« Sous certaines
latitudes, pendant un certain laps de temps à l’approche et au lendemain du solstice
d’été, quelques semaines en tout, les crépuscules rallongent et bleuissent …
On en remarque les prémices quand le mois d’avril touche à sa fin et que
commence le mois de mai, un changement de saison, pas vraiment un redoux – pas du
tout un redoux, en vérité – mais soudain l’été paraît proche, une possibilité,
voire une promesse. On passe devant une vitrine, on marche vers Central Park,
on se retrouve baigné d’une lumière bleue ; c’est la matière même de la
lumière qui paraît bleue, et cependant une heure environ ce bleu s’épaissit, s’intensifie
alors même qu’il s’assombrit puis s’estompe,
se rapprochant pour finir du bleu des vitraux à Chartres par beau temps, ou du
bleu des rayonnements Cerenkov émis par les barres de combustible dans les
bassins des réacteurs nucléaires. C’est le moment de la journée que les
français appelaient autrefois « l’heure bleue ». Pour les anglais, c’était « the gloaming »…
Quand vient la saison des nuits bleues, on a l’impression que les journées n’en
finissent jamais.
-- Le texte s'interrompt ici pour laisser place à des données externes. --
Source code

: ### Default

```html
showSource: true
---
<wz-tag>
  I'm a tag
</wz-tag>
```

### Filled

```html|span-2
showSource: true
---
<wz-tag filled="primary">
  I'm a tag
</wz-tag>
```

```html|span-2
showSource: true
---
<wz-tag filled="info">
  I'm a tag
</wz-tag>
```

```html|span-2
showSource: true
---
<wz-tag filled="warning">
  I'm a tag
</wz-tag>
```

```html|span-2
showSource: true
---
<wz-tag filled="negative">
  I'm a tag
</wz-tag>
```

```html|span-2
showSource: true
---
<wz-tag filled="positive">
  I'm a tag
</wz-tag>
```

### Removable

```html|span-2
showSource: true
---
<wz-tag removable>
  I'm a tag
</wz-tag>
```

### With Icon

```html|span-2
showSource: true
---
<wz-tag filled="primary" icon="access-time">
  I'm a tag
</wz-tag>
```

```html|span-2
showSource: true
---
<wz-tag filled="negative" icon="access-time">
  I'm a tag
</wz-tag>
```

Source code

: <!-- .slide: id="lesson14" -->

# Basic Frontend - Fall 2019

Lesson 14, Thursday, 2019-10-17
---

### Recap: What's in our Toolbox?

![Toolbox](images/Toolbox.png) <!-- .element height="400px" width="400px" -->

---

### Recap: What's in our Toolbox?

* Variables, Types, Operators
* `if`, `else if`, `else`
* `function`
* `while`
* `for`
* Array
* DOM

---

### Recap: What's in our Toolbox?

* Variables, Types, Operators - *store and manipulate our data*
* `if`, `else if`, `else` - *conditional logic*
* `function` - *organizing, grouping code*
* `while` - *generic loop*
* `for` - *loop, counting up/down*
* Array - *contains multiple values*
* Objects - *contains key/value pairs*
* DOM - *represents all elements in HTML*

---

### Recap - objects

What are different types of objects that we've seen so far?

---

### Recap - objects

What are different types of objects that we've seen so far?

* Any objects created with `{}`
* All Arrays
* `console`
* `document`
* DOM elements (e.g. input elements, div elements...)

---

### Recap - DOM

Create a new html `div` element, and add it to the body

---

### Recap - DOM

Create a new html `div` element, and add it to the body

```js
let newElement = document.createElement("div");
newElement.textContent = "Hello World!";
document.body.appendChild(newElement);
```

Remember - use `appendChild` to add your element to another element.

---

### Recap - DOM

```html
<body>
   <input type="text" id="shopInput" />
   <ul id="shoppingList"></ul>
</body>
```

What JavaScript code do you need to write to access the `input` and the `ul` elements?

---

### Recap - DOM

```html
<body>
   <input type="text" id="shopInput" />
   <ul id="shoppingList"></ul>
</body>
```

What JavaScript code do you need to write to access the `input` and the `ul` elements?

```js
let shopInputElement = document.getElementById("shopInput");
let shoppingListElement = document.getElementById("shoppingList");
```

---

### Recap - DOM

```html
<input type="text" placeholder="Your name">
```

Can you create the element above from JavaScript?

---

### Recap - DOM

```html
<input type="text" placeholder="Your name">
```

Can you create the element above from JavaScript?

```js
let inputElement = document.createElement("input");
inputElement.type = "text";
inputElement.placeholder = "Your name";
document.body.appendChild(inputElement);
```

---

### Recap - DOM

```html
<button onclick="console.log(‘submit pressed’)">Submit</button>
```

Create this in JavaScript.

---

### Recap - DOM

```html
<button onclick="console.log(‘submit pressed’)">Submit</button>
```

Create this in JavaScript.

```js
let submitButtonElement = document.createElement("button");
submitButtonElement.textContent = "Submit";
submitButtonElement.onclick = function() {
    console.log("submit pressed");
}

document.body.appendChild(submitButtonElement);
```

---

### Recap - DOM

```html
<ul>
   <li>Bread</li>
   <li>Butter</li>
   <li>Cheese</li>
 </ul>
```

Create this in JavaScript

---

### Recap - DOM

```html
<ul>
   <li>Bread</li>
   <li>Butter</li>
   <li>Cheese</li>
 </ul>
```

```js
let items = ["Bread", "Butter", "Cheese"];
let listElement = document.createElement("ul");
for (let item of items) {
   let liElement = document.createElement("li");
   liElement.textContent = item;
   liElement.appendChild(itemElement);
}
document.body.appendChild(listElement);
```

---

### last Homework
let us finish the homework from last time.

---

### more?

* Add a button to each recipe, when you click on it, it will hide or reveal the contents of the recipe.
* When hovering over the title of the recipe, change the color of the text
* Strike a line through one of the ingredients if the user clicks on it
Et à mesure que la saison des nuits bleues se rapproche de
son terme (inexorable, inéluctable), on est saisi d’un frisson, d’une
appréhension physique, maladive, lorsqu’on s’en avise pour la première fois :
la lumière bleue s’en va, déjà les jours raccourcissent, l’été n’est plus là.
Ce livre s’appelle « Le bleu de la nuit» parce qu’à l’époque où j’ai
commencé à l’écrire, j’avais l’esprit de plus en plus souvent tourné vers la
maladie, vers la fin des promesses, le déclin des jours, l’inévitable
assombrissement, l’agonie de la clarté. Le bleu de la nuit, c’est le contraire
de l’agonie de la clarté, mais c’est aussi son avertissement. »
Ce
weekend j’ai fait une belle rencontre
sous la forme d’un livre « Le bleu de la nuit » (Grasset) et de son
auteure Joan Didion. J’ai eu du mal à m’en détacher. C’est une sorte d’autoportrait.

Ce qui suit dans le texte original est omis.